Ingredients
Method
Preparation
- In a large pot, melt the butter over medium-low heat, stirring frequently to prevent burning.
- Add mini marshmallows and stir until completely melted and smooth.
- Remove the pot from heat and fold in the Rice Krispies cereal gently to coat evenly.
- Carefully fold in fresh blueberries, being gentle to avoid crushing them.
- Lightly grease a 9x9-inch pan or line with parchment paper, then transfer the mixture to the pan.
- Use a spatula or your hands to press the mixture evenly into the pan without pressing too hard.
- Allow the mixture to cool at room temperature for about 30 minutes.
Make the Vanilla Glaze
- In a small bowl, whisk together powdered sugar, milk, and vanilla extract.

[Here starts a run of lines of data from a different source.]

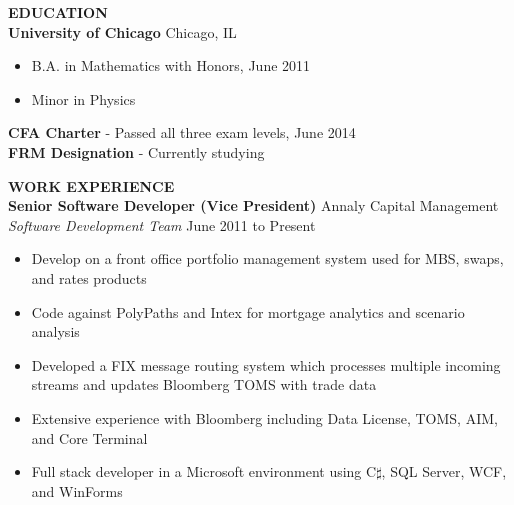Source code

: \documentclass{article}
\begin{document}

\begin{flushleft}

\textbf{EDUCATION}\\
\hspace{20pt}
\textbf{University of Chicago} Chicago, IL
\begin{itemize}[leftmargin=50pt,itemsep=-2pt]
\item B.A. in Mathematics with Honors, June 2011
\item Minor in Physics
\end{itemize}
\hspace{20pt}
\textbf{CFA Charter} - Passed all three exam levels, June 2014\\
\vspace{6pt}
\hspace{20pt}
\textbf{FRM Designation} - Currently studying

\vspace{5pt}
\textbf{WORK EXPERIENCE}\\
\hspace{20pt}
\textbf{Senior Software Developer (Vice President)} \hfill Annaly Capital Management\\
\hspace{20pt}
\textit{Software Development Team} \hfill June 2011 to Present\\
\begin{itemize}[leftmargin=50pt,itemsep=-2pt]
\item Develop on a front office portfolio management system used for MBS, swaps, and rates products
\item Code against PolyPaths and Intex for mortgage analytics and scenario analysis
\item Developed a FIX message routing system which processes multiple incoming streams and updates Bloomberg TOMS with trade data
\item Extensive experience with Bloomberg including Data License, TOMS, AIM, and Core Terminal
\item Full stack developer in a Microsoft environment using C$\sharp$, SQL Server, WCF, and WinForms
\end{itemize}
 

\end{flushleft}
\end{document}
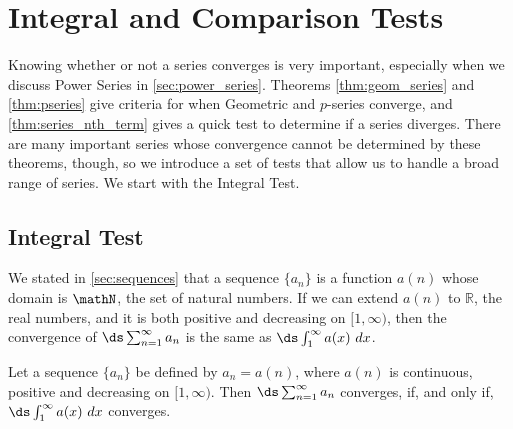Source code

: \section{Integral and Comparison Tests}\label{sec:int_comp_tests}

Knowing whether or not a series converges is very important, especially when we discuss Power Series in \autoref{sec:power_series}. Theorems \ref{thm:geom_series} and \ref{thm:pseries} give criteria for when Geometric and $p$-series converge, and \autoref{thm:series_nth_term} gives a quick test to determine if a series diverges. There are many important series whose convergence cannot be determined by these theorems, though, so we introduce a set of tests that allow us to handle a broad range of series. We start with the Integral Test.\\


\subsection*{Integral Test}

We stated in \autoref{sec:sequences} that a sequence $\{a_n\}$ is a function $a(n)$ whose domain is $\mathN$, the set of natural numbers. If we can extend $a(n)$ to $\mathbb{R}$, the real numbers, and it is both positive and decreasing on $[1,\infty)$, then the convergence of $\ds \sum_{n=1}^\infty a_n$ is the same as $\ds\int_1^\infty a(x)\ dx$. 

{Let a sequence $\{a_n\}$ be defined by $a_n=a(n)$, where $a(n)$ is continuous, positive and decreasing on $[1,\infty)$. Then $\ds \sum_{n=1}^\infty a_n$ converges, if, and only if, $\ds\int_1^\infty a(x)\ dx$ converges.
}

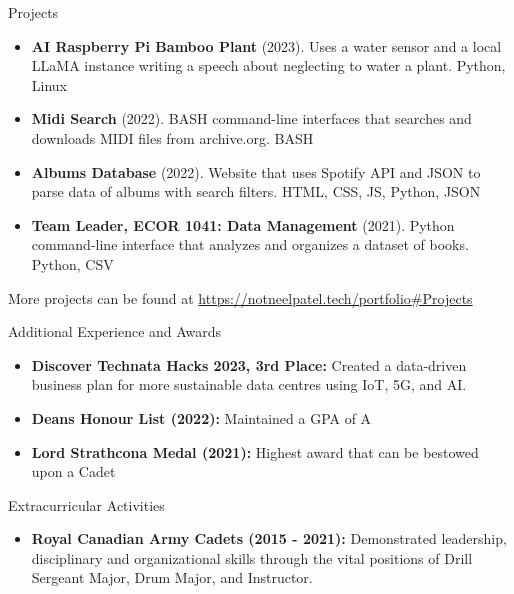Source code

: \documentclass[]{mcdowellcv}
\begin{document}
	\begin{cvsection}{Projects}
		\begin{cvsubsection}{}{}{}
			\begin{itemize}
				\item \textbf{AI Raspberry Pi Bamboo Plant} (2023). Uses a water sensor and a local LLaMA instance writing a speech about neglecting to water a plant. Python, Linux
				\item \textbf{Midi Search} (2022). BASH command-line interfaces that searches and downloads MIDI files from archive.org. BASH
				\item \textbf{Albums Database} (2022). Website that uses Spotify API and JSON to parse data of albums with search filters. HTML, CSS, JS, Python, JSON
				\item \textbf{Team Leader, ECOR 1041: Data Management} (2021). Python command-line interface that analyzes and organizes a dataset of books. Python, CSV
			\end{itemize}
			
				More projects can be found at \url{https://notneelpatel.tech/portfolio#Projects}
		\end{cvsubsection}
	\end{cvsection}
	
	\begin{cvsection}{Additional Experience and Awards}
		\begin{cvsubsection}{}{}{}	
			\begin{itemize}
				\item \textbf{Discover Technata Hacks 2023, 3rd Place:} Created a data-driven business plan for more sustainable data centres using IoT, 5G, and AI.  
				\item \textbf {Deans Honour List (2022):} Maintained a GPA of A
				\item \textbf{Lord Strathcona Medal (2021):} Highest award that can be bestowed upon a Cadet
			\end{itemize}
		\end{cvsubsection}
	\end{cvsection}
	
	\begin{cvsection}{Extracurricular Activities}
		\begin{cvsubsection}{}{}{}
			\begin{itemize}
				\item \textbf{Royal Canadian Army Cadets (2015 - 2021):} Demonstrated leadership, disciplinary and organizational skills through the vital positions of Drill Sergeant Major, Drum Major, and Instructor.
			\end{itemize}
		\end{cvsubsection}
	\end{cvsection}
\end{document}
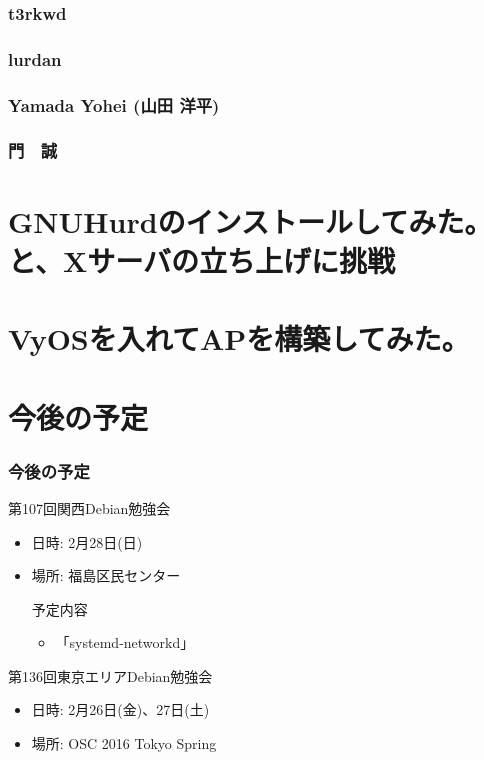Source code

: \documentclass[cjk,dvipdfmx,10pt,compress,%
hyperref={bookmarks=true,bookmarksnumbered=true,bookmarksopen=false,%
colorlinks=false,%
pdftitle={第 106 回 関西 Debian 勉強会},%
pdfauthor={倉敷・のがた・佐々木・かわだ},%
pdfsubject={資料},%
}]{beamer}
\begin{document}
\begin{frame}
  \frametitle{ t3rkwd }
\end{frame}

\begin{frame}
  \frametitle{ lurdan }
\end{frame}

\begin{frame}
  \frametitle{ Yamada Yohei (山田 洋平) }
\end{frame}

\begin{frame}
  \frametitle{ 門　誠 }
\end{frame}


\section{GNUHurdのインストールしてみた。と、Xサーバの立ち上げに挑戦}

\section{VyOSを入れてAPを構築してみた。}

\section{今後の予定}
\begin{frame}[fragile]
  \frametitle{今後の予定}

  \begin{block}{第107回関西Debian勉強会}
    \begin{itemize}
    \item 日時: 2月28日(日)
    \item 場所: 福島区民センター
      \begin{block}{予定内容}
        \begin{itemize}
        \item 「systemd-networkd」
        \end{itemize}
      \end{block}
    \end{itemize}
  \end{block}

  \begin{block}{第136回東京エリアDebian勉強会}
    \begin{itemize}
    \item 日時: 2月26日(金)、27日(土)
    \item 場所: OSC 2016 Tokyo Spring
    \end{itemize}
  \end{block}

\end{frame}

\takahashi[50]{  }
\end{document}
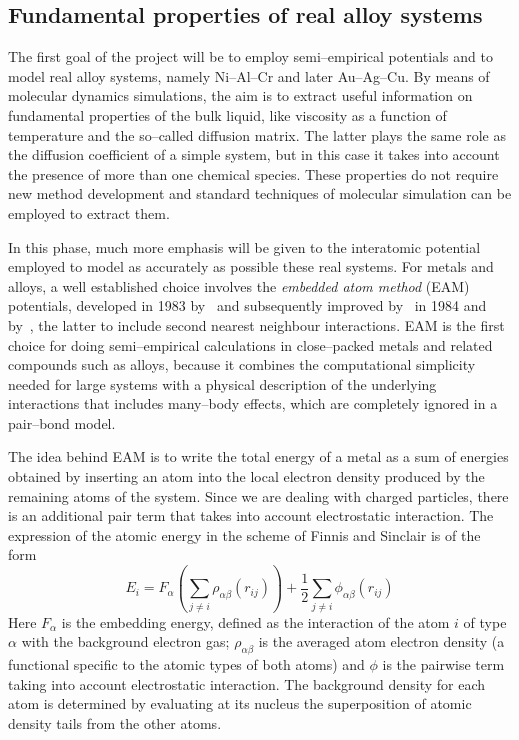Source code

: \subsection{Fundamental properties of real alloy systems}
The first goal of the project will be to employ semi--empirical potentials and to model real alloy systems, namely Ni--Al--Cr and later Au--Ag--Cu. By means of molecular dynamics simulations, the aim is to extract useful information on fundamental properties of the bulk liquid, like viscosity as a function of temperature and the so--called diffusion matrix. The latter plays the same role as the diffusion coefficient of a simple system, but in this case it takes into account the presence of more than one chemical species. These properties do not require new method development and standard techniques of molecular simulation can be employed to extract them.

In this phase, much more emphasis will be given to the interatomic potential employed to model as accurately as possible these real systems. For metals and alloys, a well established choice involves the \textit{embedded atom method} (EAM) potentials, developed in 1983 by~\textcite{Daw1983EAM,Daw1984EAM} and subsequently improved by~\textcite{Finnis1984EAM} in 1984 and by~\textcite{Lee2000}, the latter to include second nearest neighbour interactions. EAM is the first choice for doing semi--empirical calculations in close--packed metals and related compounds such as alloys, because it combines the computational simplicity needed for large systems with a physical description of the underlying interactions that includes many--body effects, which are completely ignored in a pair--bond model.

The idea behind EAM is to write the total energy of a metal as a sum of energies obtained by inserting an atom into the local electron density produced by the remaining atoms of the system. Since we are dealing with charged particles, there is an additional pair term that takes into account electrostatic interaction. The expression of the atomic energy in the scheme of Finnis and Sinclair is of the form
\begin{equation}
    \label{eqn:EAM1}
    E_i= F_\alpha\left(\sum_{j\neq i} \rho_{\alpha\beta} (r_{ij}) \right) + \frac{1}{2} \sum_{j\neq i} \phi_{\alpha\beta}(r_{ij})
\end{equation}
Here $F_\alpha$ is the embedding energy, defined as the interaction of the atom $i$ of type $\alpha$ with the background electron gas; $\rho_{\alpha\beta}$ is the averaged atom electron density (a functional specific to the atomic types of both atoms) and $\phi$ is the pairwise term taking into account electrostatic interaction. The background density for each atom is determined by evaluating at its nucleus the superposition of atomic density tails from the other atoms.

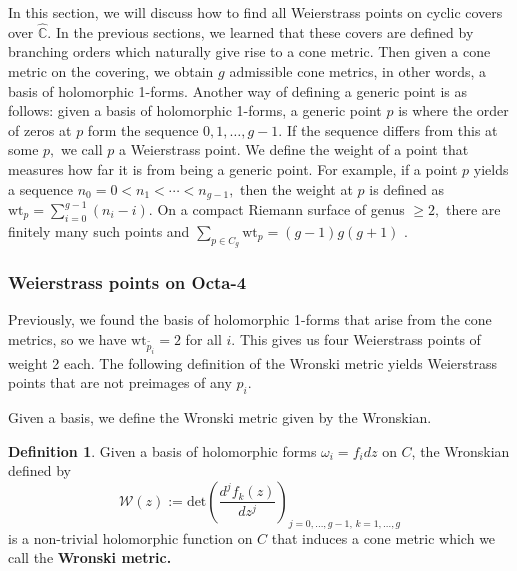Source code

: \documentclass[12pt,reqno]{amsart}
\DeclareMathOperator{\Aut}{Aut}
\newcommand{\C}{\mathbb{C}}
\newtheorem*{proposition}{Proposition}
\theoremstyle{definition}
\newtheorem{defn}{Definition}
\theoremstyle{remark}
\begin{document}
In this section, we will discuss how to find all Weierstrass points on cyclic covers over $\widehat{\C}.$ In the previous sections, we learned that these covers are defined by branching orders which naturally give rise to a cone metric. Then given a cone metric on the covering, we obtain $g$ admissible cone metrics, in other words, a basis of holomorphic 1-forms. Another way of defining a generic point is as follows: given a basis of holomorphic 1-forms, a generic point $p$ is where the order of zeros at $p$ form the sequence $0, 1, \ldots , g - 1.$ If the sequence differs from this at some $p,$ we call $p$ a Weierstrass point. We define the weight of a point that measures how far it is from being a generic point. For example, if a point $p$ yields a sequence $n_0 = 0 < n_1 < \cdots < n_{g-1},$ then the weight at $p$ is defined as $\textrm{wt}_p = \sum\limits_{i=0}^{g-1} (n_i - i).$ On a compact Riemann surface of genus $\geq 2,$ there are finitely many such points and $\sum\limits_{p \in C_g} \textrm{wt}_p = (g - 1) g (g + 1)$ \cite{fk}. 



\subsubsection*{Weierstrass points on Octa-4} Previously, we found the basis of holomorphic 1-forms that arise from the cone metrics, so we have $\textrm{wt}_{\widetilde{p_i}} = 2$ for all $i.$ This gives us four Weierstrass points of weight 2 each. The following definition of the Wronski metric yields Weierstrass points that are not preimages of any $p_i.$


Given a basis, we define the Wronski metric given by the Wronskian.

\begin{defn}\label{def: wronski} Given a basis of holomorphic forms $\omega_i = f_i d z$ on $C$, the Wronskian defined by $$\mathcal{W}(z) := \textrm{det} \left( \frac{d^j f_k(z)}{d z^j} \right)_{j = 0, \ldots , g - 1, \, k = 1, \ldots , g}$$ is a non-trivial holomorphic function on $C$ that induces a cone metric which we call the \textbf{Wronski metric.} \end{defn}
\end{document}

- If the glaze is too thick, add more milk, one teaspoon at a time, until smooth and pourable.
Decorating and Serving
- Use a spoon or piping bag to drizzle the glaze over the cooled treats. Let the glaze set for 10-15 minutes.
- Cut into squares with a sharp knife warmed under hot water and dried.
- Serve at room temperature, optionally pairing with herbal tea or cold milk.
Notes
For best results, use room-temperature blueberries to minimize bursting. Work quickly once marshmallows are melted, as the mixture sets rapidly. For a silkier glaze, sift the powdered sugar before whisking. Variations include adding lemon zest or chopped nuts for added flavor and crunch.